Differentiation or apoptosis-inducing therapies such as ATRA ± ATO also serve as critically important components of contemporary consolidation regimens for high-risk APL. As described above, the inclusion of these agents during consolidation is based upon multiple studies showing improvements in DFS and OS with the use of ATRA and ATO [6, 35, 41, 44, 45, 49]. For example, the LPA99 study demonstrated that adding ATRA to consolidation therapy significantly reduced rates of relapse [6]. This finding was confirmed by the GIMEMA AIDA-2000 trial, which demonstrated that the inclusion of ATRA in consolidation particularly improved outcomes for high-risk patients [36]. The Intergroup C9710 study demonstrated that adding two cycles of ATO consolidation prior to two cycles of ATRA + daunorubicin consolidation improved outcomes including DFS and OS across APL risk groups [49]. Even in the ATRA and ATO era, chemotherapy likely plays an important role for patients with high-risk APL, as evidenced by the poor outcomes for high-risk APL patients with ATRA or ATO monotherapy [32, 50].
Contemporary protocols therefore still include chemotherapy during consolidation or maintenance for patients with high-risk APL. Both the Intergroup C9710 and PETHEMA LPA 2005 protocols use ATRA in combination with chemotherapy during consolidation therapy for high-risk APL, while the APML4 trial uses ATRA + ATO without chemotherapy for consolidation and reintroduces low-dose chemotherapy + ATRA during maintenance (Figs. 8.2 and 8.3) [44, 45, 49]. Despite the omission of chemotherapy during consolidation, the APML4 trial using only ATRA + ATO consolidation has excellent 5-year OS rates of 87% and DFS rates of 95% for high-risk patients [44, 45] (Table 8.1).
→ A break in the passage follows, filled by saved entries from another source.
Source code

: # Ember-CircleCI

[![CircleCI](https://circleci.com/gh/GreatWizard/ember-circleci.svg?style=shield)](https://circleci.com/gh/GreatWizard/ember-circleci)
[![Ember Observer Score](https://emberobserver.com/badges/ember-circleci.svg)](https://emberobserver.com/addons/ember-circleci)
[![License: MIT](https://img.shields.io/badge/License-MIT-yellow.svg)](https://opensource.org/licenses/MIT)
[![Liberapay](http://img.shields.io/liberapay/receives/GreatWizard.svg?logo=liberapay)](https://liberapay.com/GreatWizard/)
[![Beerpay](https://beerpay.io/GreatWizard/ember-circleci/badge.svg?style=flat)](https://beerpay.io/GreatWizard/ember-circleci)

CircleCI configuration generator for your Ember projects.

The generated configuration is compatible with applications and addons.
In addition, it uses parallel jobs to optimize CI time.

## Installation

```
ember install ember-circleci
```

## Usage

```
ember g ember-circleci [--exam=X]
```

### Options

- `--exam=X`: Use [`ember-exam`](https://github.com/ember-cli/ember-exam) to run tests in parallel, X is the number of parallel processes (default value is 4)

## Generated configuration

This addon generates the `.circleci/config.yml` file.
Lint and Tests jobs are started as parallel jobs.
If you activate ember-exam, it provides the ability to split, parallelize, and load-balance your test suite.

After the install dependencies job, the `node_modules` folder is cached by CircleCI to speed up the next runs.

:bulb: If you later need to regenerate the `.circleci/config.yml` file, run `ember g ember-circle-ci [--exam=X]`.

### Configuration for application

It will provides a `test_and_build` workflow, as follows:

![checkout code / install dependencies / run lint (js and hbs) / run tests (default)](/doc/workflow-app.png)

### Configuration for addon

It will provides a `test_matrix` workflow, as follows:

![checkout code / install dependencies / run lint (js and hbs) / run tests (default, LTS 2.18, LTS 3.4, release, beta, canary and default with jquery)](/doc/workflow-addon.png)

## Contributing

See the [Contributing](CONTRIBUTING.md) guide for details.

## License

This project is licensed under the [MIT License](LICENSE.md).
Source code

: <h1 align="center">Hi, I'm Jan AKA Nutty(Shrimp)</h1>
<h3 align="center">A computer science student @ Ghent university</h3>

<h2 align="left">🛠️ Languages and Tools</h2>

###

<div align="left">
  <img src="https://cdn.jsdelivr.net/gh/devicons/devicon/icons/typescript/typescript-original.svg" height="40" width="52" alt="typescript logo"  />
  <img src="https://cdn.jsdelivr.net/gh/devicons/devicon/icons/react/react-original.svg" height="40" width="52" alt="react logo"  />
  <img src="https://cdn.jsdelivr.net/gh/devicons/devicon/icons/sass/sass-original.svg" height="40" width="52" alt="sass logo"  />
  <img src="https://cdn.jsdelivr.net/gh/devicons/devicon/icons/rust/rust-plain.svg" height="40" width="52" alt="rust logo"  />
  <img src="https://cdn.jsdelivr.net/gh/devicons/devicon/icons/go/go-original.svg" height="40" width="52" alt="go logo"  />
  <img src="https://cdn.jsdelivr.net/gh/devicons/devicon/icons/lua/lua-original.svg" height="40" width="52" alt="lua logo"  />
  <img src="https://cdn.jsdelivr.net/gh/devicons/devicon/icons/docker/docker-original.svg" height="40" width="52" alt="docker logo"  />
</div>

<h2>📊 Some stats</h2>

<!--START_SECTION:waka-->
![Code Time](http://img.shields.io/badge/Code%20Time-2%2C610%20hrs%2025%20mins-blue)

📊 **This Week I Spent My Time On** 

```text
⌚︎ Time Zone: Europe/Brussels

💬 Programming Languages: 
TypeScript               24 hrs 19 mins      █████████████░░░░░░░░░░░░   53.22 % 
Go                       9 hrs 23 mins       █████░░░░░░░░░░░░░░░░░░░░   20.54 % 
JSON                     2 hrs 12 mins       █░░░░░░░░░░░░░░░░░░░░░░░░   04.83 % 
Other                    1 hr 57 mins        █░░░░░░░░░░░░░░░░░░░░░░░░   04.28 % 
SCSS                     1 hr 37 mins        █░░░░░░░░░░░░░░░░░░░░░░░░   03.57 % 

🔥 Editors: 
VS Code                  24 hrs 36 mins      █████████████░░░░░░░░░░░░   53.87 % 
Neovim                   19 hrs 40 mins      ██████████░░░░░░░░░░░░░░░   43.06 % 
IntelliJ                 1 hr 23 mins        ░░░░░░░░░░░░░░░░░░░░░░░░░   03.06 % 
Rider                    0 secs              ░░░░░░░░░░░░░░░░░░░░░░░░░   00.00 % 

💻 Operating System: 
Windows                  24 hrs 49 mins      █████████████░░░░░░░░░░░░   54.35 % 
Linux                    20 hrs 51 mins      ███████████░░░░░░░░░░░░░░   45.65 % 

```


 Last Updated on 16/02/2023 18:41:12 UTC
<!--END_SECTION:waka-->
The European APL 2000 study uses only chemotherapy for consolidation, but these cycles of consolidation chemotherapy are sandwiched between ATRA + chemotherapy during induction and maintenance [41].
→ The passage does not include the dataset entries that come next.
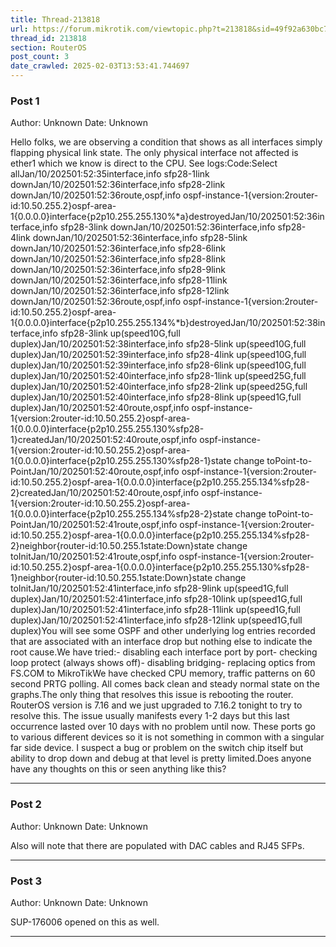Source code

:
 ```yaml
---
title: Thread-213818
url: https://forum.mikrotik.com/viewtopic.php?t=213818&sid=49f92a630bc7970d8ca50523be880e8f
thread_id: 213818
section: RouterOS
post_count: 3
date_crawled: 2025-02-03T13:53:41.744697
---
```


### Post 1
Author: Unknown
Date: Unknown

Hello folks, we are observing a condition that shows as all interfaces simply flapping physical link state. The only physical interface not affected is ether1 which we know is direct to the CPU. See logs:Code:Select allJan/10/202501:52:35interface,info sfp28-1link downJan/10/202501:52:36interface,info sfp28-2link downJan/10/202501:52:36route,ospf,info ospf-instance-1{version:2router-id:10.50.255.2}ospf-area-1{0.0.0.0}interface{p2p10.255.255.130%*a}destroyedJan/10/202501:52:36interface,info sfp28-3link downJan/10/202501:52:36interface,info sfp28-4link downJan/10/202501:52:36interface,info sfp28-5link downJan/10/202501:52:36interface,info sfp28-6link downJan/10/202501:52:36interface,info sfp28-8link downJan/10/202501:52:36interface,info sfp28-9link downJan/10/202501:52:36interface,info sfp28-11link downJan/10/202501:52:36interface,info sfp28-12link downJan/10/202501:52:36route,ospf,info ospf-instance-1{version:2router-id:10.50.255.2}ospf-area-1{0.0.0.0}interface{p2p10.255.255.134%*b}destroyedJan/10/202501:52:38interface,info sfp28-3link up(speed10G,full duplex)Jan/10/202501:52:38interface,info sfp28-5link up(speed10G,full duplex)Jan/10/202501:52:39interface,info sfp28-4link up(speed10G,full duplex)Jan/10/202501:52:39interface,info sfp28-6link up(speed10G,full duplex)Jan/10/202501:52:40interface,info sfp28-1link up(speed25G,full duplex)Jan/10/202501:52:40interface,info sfp28-2link up(speed25G,full duplex)Jan/10/202501:52:40interface,info sfp28-8link up(speed1G,full duplex)Jan/10/202501:52:40route,ospf,info ospf-instance-1{version:2router-id:10.50.255.2}ospf-area-1{0.0.0.0}interface{p2p10.255.255.130%sfp28-1}createdJan/10/202501:52:40route,ospf,info ospf-instance-1{version:2router-id:10.50.255.2}ospf-area-1{0.0.0.0}interface{p2p10.255.255.130%sfp28-1}state change toPoint-to-PointJan/10/202501:52:40route,ospf,info ospf-instance-1{version:2router-id:10.50.255.2}ospf-area-1{0.0.0.0}interface{p2p10.255.255.134%sfp28-2}createdJan/10/202501:52:40route,ospf,info ospf-instance-1{version:2router-id:10.50.255.2}ospf-area-1{0.0.0.0}interface{p2p10.255.255.134%sfp28-2}state change toPoint-to-PointJan/10/202501:52:41route,ospf,info ospf-instance-1{version:2router-id:10.50.255.2}ospf-area-1{0.0.0.0}interface{p2p10.255.255.134%sfp28-2}neighbor{router-id:10.50.255.1state:Down}state change toInitJan/10/202501:52:41route,ospf,info ospf-instance-1{version:2router-id:10.50.255.2}ospf-area-1{0.0.0.0}interface{p2p10.255.255.130%sfp28-1}neighbor{router-id:10.50.255.1state:Down}state change toInitJan/10/202501:52:41interface,info sfp28-9link up(speed1G,full duplex)Jan/10/202501:52:41interface,info sfp28-10link up(speed1G,full duplex)Jan/10/202501:52:41interface,info sfp28-11link up(speed1G,full duplex)Jan/10/202501:52:41interface,info sfp28-12link up(speed1G,full duplex)You will see some OSPF and other underlying log entries recorded that are associated with an interface drop but nothing else to indicate the root cause.We have tried:- disabling each interface port by port- checking loop protect (always shows off)- disabling bridging- replacing optics from FS.COM to MikroTikWe have checked CPU memory, traffic patterns on 60 second PRTG polling. All comes back clean and steady normal state on the graphs.The only thing that resolves this issue is rebooting the router. RouterOS version is 7.16 and we just upgraded to 7.16.2 tonight to try to resolve this. The issue usually manifests every 1-2 days but this last occurrence lasted over 10 days with no problem until now. These ports go to various different devices so it is not something in common with a singular far side device. I suspect a bug or problem on the switch chip itself but ability to drop down and debug at that level is pretty limited.Does anyone have any thoughts on this or seen anything like this?

---
### Post 2
Author: Unknown
Date: Unknown

Also will note that there are populated with DAC cables and RJ45 SFPs.

---
### Post 3
Author: Unknown
Date: Unknown

SUP-176006 opened on this as well.

---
Relapse-free survival by risk stratification in APML4. Kaplan-Meier curves for relapse-free survival following achievement of documented hematologic complete remission (HCR) in the APML4 trial, stratified by Sanz risk groups. Figure from Collins M, Di Iulio J, Beresford J. Australasian Leukaemia & Lymphoma Group APML4 Statistical Report, June 2013, courtesy of H Iland (APML4 principal investigator) [46]
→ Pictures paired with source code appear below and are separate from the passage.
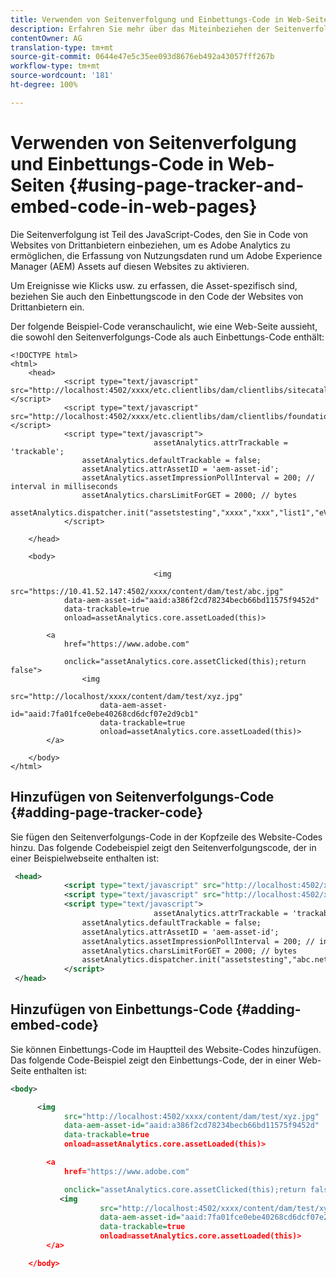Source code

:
 ```yaml
---
title: Verwenden von Seitenverfolgung und Einbettungs-Code in Web-Seiten
description: Erfahren Sie mehr über das Miteinbeziehen der Seitenverfolgung und das Einbetten von JavaScript-Codes in Ihren Website-Code, damit Adobe Analytics Nutzungsdaten zu Assets erfassen kann.
contentOwner: AG
translation-type: tm+mt
source-git-commit: 0644e47e5c35ee093d8676eb492a43057fff267b
workflow-type: tm+mt
source-wordcount: '181'
ht-degree: 100%

---
```



# Verwenden von Seitenverfolgung und Einbettungs-Code in Web-Seiten {#using-page-tracker-and-embed-code-in-web-pages}

Die Seitenverfolgung ist Teil des JavaScript-Codes, den Sie in Code von Websites von Drittanbietern einbeziehen, um es Adobe Analytics zu ermöglichen, die Erfassung von Nutzungsdaten rund um Adobe Experience Manager (AEM) Assets auf diesen Websites zu aktivieren.

Um Ereignisse wie Klicks usw. zu erfassen, die Asset-spezifisch sind, beziehen Sie auch den Einbettungscode in den Code der Websites von Drittanbietern ein.

Der folgende Beispiel-Code veranschaulicht, wie eine Web-Seite aussieht, die sowohl den Seitenverfolgungs-Code als auch Einbettungs-Code enthält:

```
<!DOCTYPE html>
<html>
    <head>
            <script type="text/javascript" src="http://localhost:4502/xxxx/etc.clientlibs/dam/clientlibs/sitecatalyst/appmeasurement.js"></script>
            <script type="text/javascript" src="http://localhost:4502/xxxx/etc.clientlibs/dam/clientlibs/foundation/assetinsights/pagetracker.js"></script>
            <script type="text/javascript">
                                assetAnalytics.attrTrackable = 'trackable';
                assetAnalytics.defaultTrackable = false;
                assetAnalytics.attrAssetID = 'aem-asset-id';
                assetAnalytics.assetImpressionPollInterval = 200; // interval in milliseconds
                assetAnalytics.charsLimitForGET = 2000; // bytes
                assetAnalytics.dispatcher.init("assetstesting","xxxx","xxx","list1","eVar3","event8","event7");
            </script>

    </head>

    <body>

                                <img
            src="https://10.41.52.147:4502/xxxx/content/dam/test/abc.jpg"
            data-aem-asset-id="aaid:a386f2cd78234becb66bd11575f9452d"
            data-trackable=true
            onload=assetAnalytics.core.assetLoaded(this)>

        <a
            href="https://www.adobe.com"

            onclick="assetAnalytics.core.assetClicked(this);return false">
                <img
                    src="http://localhost/xxxx/content/dam/test/xyz.jpg"
                    data-aem-asset-id="aaid:7fa01fce0ebe40268cd6dcf07e2d9cb1"
                    data-trackable=true
                    onload=assetAnalytics.core.assetLoaded(this)>
        </a>

    </body>
</html>
```

## Hinzufügen von Seitenverfolgungs-Code {#adding-page-tracker-code}

Sie fügen den Seitenverfolgungs-Code in der Kopfzeile des Website-Codes hinzu. Das folgende Codebeispiel zeigt den Seitenverfolgungscode, der in einer Beispielwebseite enthalten ist:

```xml
 <head>
            <script type="text/javascript" src="http://localhost:4502/xxxx/etc.clientlibs/dam/clientlibs/sitecatalyst/appmeasurement.js"></script>
            <script type="text/javascript" src="http://localhost:4502/xxxx/etc.clientlibs/dam/clientlibs/foundation/assetinsights/pagetracker.js"></script>
            <script type="text/javascript">
                                assetAnalytics.attrTrackable = 'trackable';
                assetAnalytics.defaultTrackable = false;
                assetAnalytics.attrAssetID = 'aem-asset-id';
                assetAnalytics.assetImpressionPollInterval = 200; // interval in millis
                assetAnalytics.charsLimitForGET = 2000; // bytes
                assetAnalytics.dispatcher.init("assetstesting","abc.net","bee","list1","eVar3","event8","event7");
            </script>
 </head>
```

## Hinzufügen von Einbettungs-Code   {#adding-embed-code}

Sie können Einbettungs-Code im Hauptteil des Website-Codes hinzufügen. Das folgende Code-Beispiel zeigt den Einbettungs-Code, der in einer Web-Seite enthalten ist:

```xml
<body>

      <img
            src="http://localhost:4502/xxxx/content/dam/test/xyz.jpg"
            data-aem-asset-id="aaid:a386f2cd78234becb66bd11575f9452d"
            data-trackable=true
            onload=assetAnalytics.core.assetLoaded(this)>

        <a
            href="https://www.adobe.com"

            onclick="assetAnalytics.core.assetClicked(this);return false">
           <img
                    src="http://localhost:4502/xxxx/content/dam/test/xyz.jpg"
                    data-aem-asset-id="aaid:7fa01fce0ebe40268cd6dcf07e2d9cb1"
                    data-trackable=true
                    onload=assetAnalytics.core.assetLoaded(this)>
        </a>

    </body>
```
In choosing consolidation and maintenance therapies following induction for high-risk disease, clinicians should follow the specific consolidation and maintenance regimen for the protocol used for induction therapy [8]. With the participation of hundreds of APL patients in numerous clinical trials as described above, treatment outcomes have continued to improve over the last several decades, transforming APL into a largely curable disease. However, realization of this success for individual patients depends upon rigorous adherence to established protocols. Although the outstanding outcomes of protocols such as APML4 might tempt clinicians to use ATRA + ATO consolidation following any induction regimen, mixing and matching regimens should be strongly discouraged outside of the context of a clinical trial. One exceptional circumstance involves consolidation therapy for a high-risk APL patient with cardiotoxicity or for whom an anthracycline is otherwise contraindicated. In that setting, consensus guidelines suggest the use of consolidation with combination ATRA and ATO as recently described for low-risk APL [8, 13].
Maintenance Therapy
The goal of maintenance therapy is to maintain molecular remission, decrease rates of relapse, and ideally to increase rates of cure. Given the high efficacy of treatment strategies in the modern era of ATRA + ATO, the role of maintenance therapy in contemporary APL treatment is controversial and may not be necessary for patients who achieve a molecular CR [51,52,53]. In addition, the use of chemotherapy in maintenance has the potential to harm some patients who might already be cured with induction and consolidation therapy [17]. Maintenance is therefore no longer a component of therapy for low-risk APL patients treated with ATRA + ATO induction and consolidation [13]. However, based upon evidence from previous clinical trials discussed below, the use of maintenance therapy still represents the standard of care for patients with high-risk APL [8, 17].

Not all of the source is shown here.